Given the records below, would you repeat exactly the lines that begin at the one containing "There are 4242" and end at the one containing "I use a simple", inclusive?
**** MATERIAL SUPPLIED ****
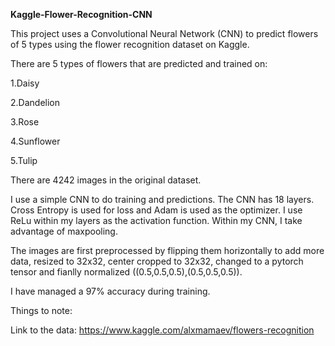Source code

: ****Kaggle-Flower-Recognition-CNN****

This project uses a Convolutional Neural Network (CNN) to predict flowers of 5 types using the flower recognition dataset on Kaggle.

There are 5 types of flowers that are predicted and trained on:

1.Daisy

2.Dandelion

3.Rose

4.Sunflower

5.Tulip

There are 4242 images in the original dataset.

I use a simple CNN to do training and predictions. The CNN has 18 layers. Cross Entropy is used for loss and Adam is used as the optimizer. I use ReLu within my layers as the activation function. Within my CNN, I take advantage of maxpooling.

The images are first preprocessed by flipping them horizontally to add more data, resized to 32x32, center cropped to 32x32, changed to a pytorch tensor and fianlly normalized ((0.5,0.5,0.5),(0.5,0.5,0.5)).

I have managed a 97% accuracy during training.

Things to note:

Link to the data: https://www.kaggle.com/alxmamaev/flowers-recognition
****
→ **ANSWER SPACE**:
There are 4242 images in the original dataset.

I use a simple CNN to do training and predictions. The CNN has 18 layers. Cross Entropy is used for loss and Adam is used as the optimizer. I use ReLu within my layers as the activation function. Within my CNN, I take advantage of maxpooling.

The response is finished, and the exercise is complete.